╔══
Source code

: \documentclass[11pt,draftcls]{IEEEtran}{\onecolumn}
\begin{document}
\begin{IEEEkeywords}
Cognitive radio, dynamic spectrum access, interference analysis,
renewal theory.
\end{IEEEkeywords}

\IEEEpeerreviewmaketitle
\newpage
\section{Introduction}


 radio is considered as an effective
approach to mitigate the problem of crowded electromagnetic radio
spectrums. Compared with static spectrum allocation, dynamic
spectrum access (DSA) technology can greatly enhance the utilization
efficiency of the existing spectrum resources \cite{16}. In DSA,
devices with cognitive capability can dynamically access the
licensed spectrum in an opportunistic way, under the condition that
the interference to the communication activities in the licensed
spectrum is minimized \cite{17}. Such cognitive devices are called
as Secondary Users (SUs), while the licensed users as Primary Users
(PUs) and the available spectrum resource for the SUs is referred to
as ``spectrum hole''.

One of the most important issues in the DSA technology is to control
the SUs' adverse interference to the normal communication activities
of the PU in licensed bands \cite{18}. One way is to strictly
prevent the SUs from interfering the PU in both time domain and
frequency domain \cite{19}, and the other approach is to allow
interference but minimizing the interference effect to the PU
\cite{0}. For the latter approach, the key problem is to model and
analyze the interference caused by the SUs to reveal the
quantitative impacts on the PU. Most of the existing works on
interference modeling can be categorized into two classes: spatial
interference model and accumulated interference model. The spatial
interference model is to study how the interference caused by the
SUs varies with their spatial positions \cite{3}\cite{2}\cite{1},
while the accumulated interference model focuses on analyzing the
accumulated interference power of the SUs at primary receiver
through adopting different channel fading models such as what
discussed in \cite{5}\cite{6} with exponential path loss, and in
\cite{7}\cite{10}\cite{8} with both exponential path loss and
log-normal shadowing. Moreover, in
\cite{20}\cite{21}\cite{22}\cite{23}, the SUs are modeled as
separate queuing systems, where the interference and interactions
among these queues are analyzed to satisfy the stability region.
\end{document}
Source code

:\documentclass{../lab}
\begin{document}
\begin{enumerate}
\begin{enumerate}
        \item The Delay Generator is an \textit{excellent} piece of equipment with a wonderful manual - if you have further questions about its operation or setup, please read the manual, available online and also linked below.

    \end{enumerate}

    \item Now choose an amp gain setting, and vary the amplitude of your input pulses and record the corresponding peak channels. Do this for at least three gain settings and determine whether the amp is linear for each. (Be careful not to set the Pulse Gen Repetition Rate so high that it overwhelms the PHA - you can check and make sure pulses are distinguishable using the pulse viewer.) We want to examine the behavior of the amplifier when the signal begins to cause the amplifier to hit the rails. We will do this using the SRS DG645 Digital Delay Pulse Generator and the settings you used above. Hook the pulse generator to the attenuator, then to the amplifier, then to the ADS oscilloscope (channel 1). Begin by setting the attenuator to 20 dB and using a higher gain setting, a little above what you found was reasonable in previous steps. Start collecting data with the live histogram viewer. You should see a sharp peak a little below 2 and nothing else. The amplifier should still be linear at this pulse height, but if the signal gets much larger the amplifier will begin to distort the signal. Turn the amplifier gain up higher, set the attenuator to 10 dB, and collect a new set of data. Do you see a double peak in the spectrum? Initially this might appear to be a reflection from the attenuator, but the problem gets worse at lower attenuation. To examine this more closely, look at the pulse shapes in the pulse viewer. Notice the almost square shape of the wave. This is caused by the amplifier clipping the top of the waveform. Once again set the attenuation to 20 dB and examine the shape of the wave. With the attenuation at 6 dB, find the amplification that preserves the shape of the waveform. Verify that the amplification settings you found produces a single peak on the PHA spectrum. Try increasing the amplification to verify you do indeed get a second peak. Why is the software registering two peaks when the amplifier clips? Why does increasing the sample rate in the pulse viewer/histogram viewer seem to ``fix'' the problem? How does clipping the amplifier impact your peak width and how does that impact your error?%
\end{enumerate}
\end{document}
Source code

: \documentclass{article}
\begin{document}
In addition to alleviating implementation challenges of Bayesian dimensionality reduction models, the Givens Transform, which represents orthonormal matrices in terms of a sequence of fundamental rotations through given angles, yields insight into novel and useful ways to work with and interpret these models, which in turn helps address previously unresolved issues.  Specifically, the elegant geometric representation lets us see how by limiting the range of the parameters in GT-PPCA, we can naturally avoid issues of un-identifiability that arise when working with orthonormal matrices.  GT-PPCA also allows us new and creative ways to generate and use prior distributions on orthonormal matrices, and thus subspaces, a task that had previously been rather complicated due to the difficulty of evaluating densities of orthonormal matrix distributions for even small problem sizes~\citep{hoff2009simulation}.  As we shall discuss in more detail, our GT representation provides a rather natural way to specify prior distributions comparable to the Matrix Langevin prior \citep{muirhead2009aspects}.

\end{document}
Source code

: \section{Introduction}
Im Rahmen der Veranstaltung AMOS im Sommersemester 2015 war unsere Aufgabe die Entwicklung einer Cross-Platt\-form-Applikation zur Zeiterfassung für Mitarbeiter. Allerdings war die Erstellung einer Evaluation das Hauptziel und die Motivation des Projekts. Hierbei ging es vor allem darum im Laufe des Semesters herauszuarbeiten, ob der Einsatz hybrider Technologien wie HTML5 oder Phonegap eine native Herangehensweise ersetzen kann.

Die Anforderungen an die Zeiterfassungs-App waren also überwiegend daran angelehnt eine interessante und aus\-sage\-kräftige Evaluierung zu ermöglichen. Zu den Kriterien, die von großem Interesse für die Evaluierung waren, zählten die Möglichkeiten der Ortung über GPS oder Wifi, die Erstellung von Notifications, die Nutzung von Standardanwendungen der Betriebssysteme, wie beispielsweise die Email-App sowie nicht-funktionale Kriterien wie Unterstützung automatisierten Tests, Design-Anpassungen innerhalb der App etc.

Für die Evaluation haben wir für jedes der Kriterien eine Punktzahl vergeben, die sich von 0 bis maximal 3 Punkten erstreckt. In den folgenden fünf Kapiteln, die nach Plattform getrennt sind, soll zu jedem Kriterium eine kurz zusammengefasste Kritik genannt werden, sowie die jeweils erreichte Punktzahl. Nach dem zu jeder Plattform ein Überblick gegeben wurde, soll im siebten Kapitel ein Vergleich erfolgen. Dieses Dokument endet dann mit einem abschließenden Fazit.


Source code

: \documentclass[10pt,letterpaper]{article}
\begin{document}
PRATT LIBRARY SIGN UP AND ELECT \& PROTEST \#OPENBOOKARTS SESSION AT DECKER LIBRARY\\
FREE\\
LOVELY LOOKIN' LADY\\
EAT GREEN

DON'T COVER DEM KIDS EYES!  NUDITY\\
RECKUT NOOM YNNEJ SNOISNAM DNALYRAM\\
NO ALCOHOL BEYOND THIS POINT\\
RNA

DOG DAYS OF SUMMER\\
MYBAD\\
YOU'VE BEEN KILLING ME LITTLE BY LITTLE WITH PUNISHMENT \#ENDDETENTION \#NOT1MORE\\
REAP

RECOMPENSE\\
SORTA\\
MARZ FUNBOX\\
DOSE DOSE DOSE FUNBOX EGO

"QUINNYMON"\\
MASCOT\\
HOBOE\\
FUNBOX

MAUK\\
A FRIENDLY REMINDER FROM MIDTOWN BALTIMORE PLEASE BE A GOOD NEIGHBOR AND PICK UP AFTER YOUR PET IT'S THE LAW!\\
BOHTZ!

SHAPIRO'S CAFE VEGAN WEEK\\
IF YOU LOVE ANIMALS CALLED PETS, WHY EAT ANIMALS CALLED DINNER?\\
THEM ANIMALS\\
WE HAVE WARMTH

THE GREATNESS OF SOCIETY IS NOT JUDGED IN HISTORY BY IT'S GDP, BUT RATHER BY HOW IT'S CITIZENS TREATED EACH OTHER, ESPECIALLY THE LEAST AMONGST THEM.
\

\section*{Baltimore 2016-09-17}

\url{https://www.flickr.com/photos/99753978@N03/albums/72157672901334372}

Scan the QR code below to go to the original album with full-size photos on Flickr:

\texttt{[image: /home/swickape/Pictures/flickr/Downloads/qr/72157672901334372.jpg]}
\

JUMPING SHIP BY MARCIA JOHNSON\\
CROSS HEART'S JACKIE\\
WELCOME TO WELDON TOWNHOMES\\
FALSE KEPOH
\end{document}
╚══
Only the lines from the opening of the material through the line with "to model and" should be echoed, exactly as written.

** RESPONSE AREA **
Source code

: \documentclass[11pt,draftcls]{IEEEtran}{\onecolumn}
\begin{document}
\begin{IEEEkeywords}
Cognitive radio, dynamic spectrum access, interference analysis,
renewal theory.
\end{IEEEkeywords}

\IEEEpeerreviewmaketitle
\newpage
\section{Introduction}


 radio is considered as an effective
approach to mitigate the problem of crowded electromagnetic radio
spectrums. Compared with static spectrum allocation, dynamic
spectrum access (DSA) technology can greatly enhance the utilization
efficiency of the existing spectrum resources \cite{16}. In DSA,
devices with cognitive capability can dynamically access the
licensed spectrum in an opportunistic way, under the condition that
the interference to the communication activities in the licensed
spectrum is minimized \cite{17}. Such cognitive devices are called
as Secondary Users (SUs), while the licensed users as Primary Users
(PUs) and the available spectrum resource for the SUs is referred to
as ``spectrum hole''.

One of the most important issues in the DSA technology is to control
the SUs' adverse interference to the normal communication activities
of the PU in licensed bands \cite{18}. One way is to strictly
prevent the SUs from interfering the PU in both time domain and
frequency domain \cite{19}, and the other approach is to allow
interference but minimizing the interference effect to the PU
\cite{0}. For the latter approach, the key problem is to model and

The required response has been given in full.